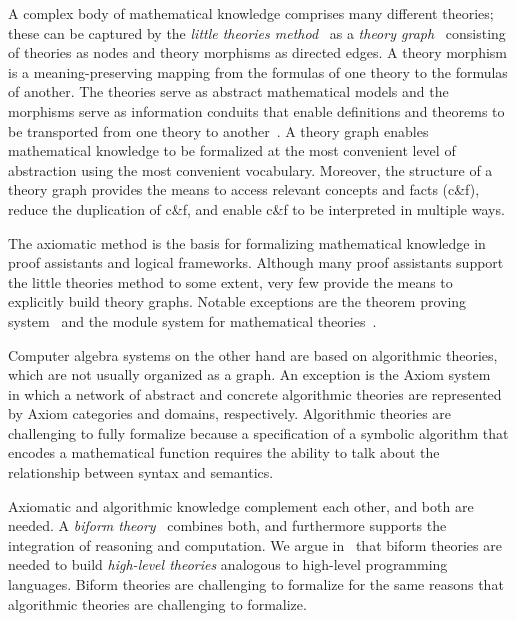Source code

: \documentclass[fleqn]{llncs}
\begin{document}
A complex body of mathematical knowledge comprises many different
theories; these can be captured by the
\emph{little theories method}~\cite{FarmerEtAl92b} as a \emph{theory
  graph}~\cite{Kohlhase14} consisting of theories as nodes and theory
morphisms as directed edges.  A theory morphism is a
meaning-preserving mapping from the formulas of one theory to the
formulas of another.  The theories serve as abstract
mathematical models and the morphisms serve as information
conduits that enable definitions and theorems to be transported
from one theory to another~\cite{BarwiseSeligman97}.  A theory graph enables
mathematical knowledge to be formalized at the most convenient level
of abstraction using the most convenient vocabulary.  Moreover, the
structure of a theory graph provides the means to access relevant
concepts and facts (c\&f), reduce the duplication of c\&f, and
enable c\&f to be interpreted in multiple ways.

The axiomatic method is the basis for formalizing mathematical
knowledge in proof assistants and logical frameworks.  Although many
proof assistants support the little theories method to some extent,
very few provide the means to explicitly build theory graphs.  Notable
exceptions are the {\imps} theorem proving system~\cite{FarmerEtAl93}
and the {\mmt} module system for mathematical
theories~\cite{RabeKohlhase13}.

Computer algebra systems on the other hand are based on
algorithmic theories, which are not usually
organized as a graph.  An exception is the
Axiom system~\cite{JenksSutor92} in which a
network of abstract and concrete algorithmic theories are represented
by Axiom categories and domains, respectively.  Algorithmic theories
are challenging to fully formalize because a specification of
a symbolic algorithm that encodes a mathematical function requires
the ability to talk about the relationship between syntax and
semantics.

Axiomatic and algorithmic knowledge complement each other, and both
are needed.  A \emph{biform
  theory}~\cite{CaretteFarmer08,FarmerMohrenschildt03,Farmer07b}
combines both, and furthermore supports the integration of reasoning
and computation.  We argue in~\cite{CaretteFarmer08} that biform
theories are needed to build \emph{high-level theories} analogous to
high-level programming languages.  Biform theories are challenging to
formalize for the same reasons that algorithmic theories are
challenging to formalize.
\end{document}
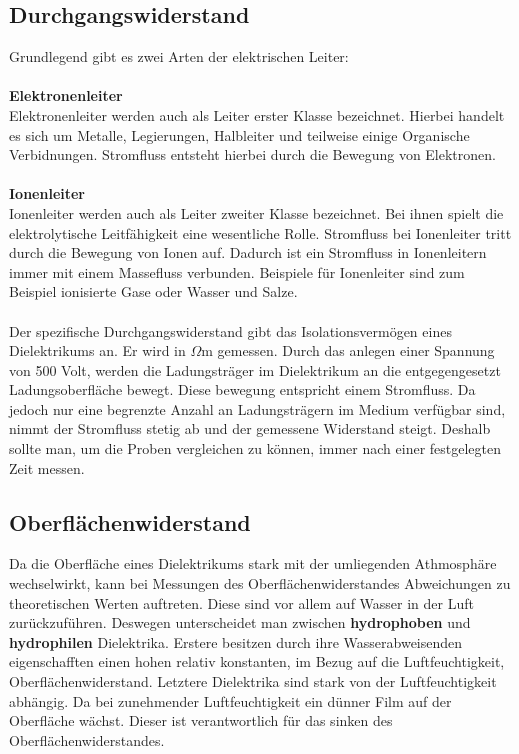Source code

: \documentclass[a4paper,twoside,12pt,DIV=13,BCOR=5mm,numbers=noenddot,cleardoublepage=empty]{scrbook}
\begin{document}
        \subsection{Durchgangswiderstand}
        Grundlegend gibt es zwei Arten der elektrischen Leiter: \\
        \\
        \textbf{Elektronenleiter} \\
        Elektronenleiter werden auch als Leiter erster Klasse bezeichnet.
        Hierbei handelt es sich um Metalle, Legierungen, Halbleiter und
        teilweise einige Organische Verbidnungen. Stromfluss entsteht hierbei durch 
        die Bewegung von Elektronen.
        \\
        \\
        \textbf{Ionenleiter} \\
        Ionenleiter werden auch als Leiter zweiter Klasse bezeichnet. Bei ihnen
        spielt die elektrolytische Leitf\"ahigkeit eine wesentliche Rolle. 
        Stromfluss bei Ionenleiter tritt durch die Bewegung von Ionen auf. Dadurch
        ist ein Stromfluss in Ionenleitern immer mit einem Massefluss verbunden.
        Beispiele f\"ur Ionenleiter sind zum Beispiel ionisierte Gase oder Wasser und Salze.
        \\
        \\
        Der spezifische Durchgangswiderstand gibt das Isolationsverm\"ogen
        eines Dielektrikums an. Er wird in $\Omega$m gemessen. Durch das anlegen
        einer Spannung von 500 Volt, werden die Ladungstr\"ager im Dielektrikum
        an die entgegengesetzt Ladungsoberfl\"ache bewegt. Diese bewegung entspricht
        einem Stromfluss. Da jedoch nur eine begrenzte Anzahl an Ladungstr\"agern
        im Medium verf\"ugbar sind, nimmt der Stromfluss stetig ab und der gemessene Widerstand
        steigt. Deshalb sollte man, um die Proben vergleichen zu k\"onnen, immer nach
        einer festgelegten Zeit messen. 
        \subsection{Oberfl\"achenwiderstand}
        Da die Oberfl\"ache eines Dielektrikums stark mit der umliegenden
        Athmosph\"are wechselwirkt, kann bei Messungen des Oberfl\"achenwiderstandes
        Abweichungen zu theoretischen Werten auftreten. Diese sind vor allem auf Wasser
        in der Luft zur\"uckzuf\"uhren. Deswegen unterscheidet man zwischen
        \textbf{hydrophoben} und \textbf{hydrophilen} Dielektrika. Erstere besitzen
        durch ihre Wasserabweisenden eigenschafften einen hohen relativ konstanten, 
        im Bezug auf die Luftfeuchtigkeit, Oberfl\"achenwiderstand. Letztere Dielektrika
        sind stark von der Luftfeuchtigkeit abh\"angig. Da bei zunehmender Luftfeuchtigkeit
        ein d\"unner Film auf der Oberfl\"ache w\"achst. Dieser ist verantwortlich f\"ur das
        sinken des Oberfl\"achenwiderstandes.
\end{document}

--

= TASK BRIEF =
While skipping the pictures, transcribe the data above from the line showing "combines both, and" through the line showing "Elektronenleiter werden auch", exactly and with both ends.

= ANSWER SECTION =
combines both, and furthermore supports the integration of reasoning
and computation.  We argue in~\cite{CaretteFarmer08} that biform
theories are needed to build \emph{high-level theories} analogous to
high-level programming languages.  Biform theories are challenging to
formalize for the same reasons that algorithmic theories are
challenging to formalize.
\end{document}
Source code

: \documentclass[a4paper,twoside,12pt,DIV=13,BCOR=5mm,numbers=noenddot,cleardoublepage=empty]{scrbook}
\begin{document}
        \subsection{Durchgangswiderstand}
        Grundlegend gibt es zwei Arten der elektrischen Leiter: \\
        \\
        \textbf{Elektronenleiter} \\
        Elektronenleiter werden auch als Leiter erster Klasse bezeichnet.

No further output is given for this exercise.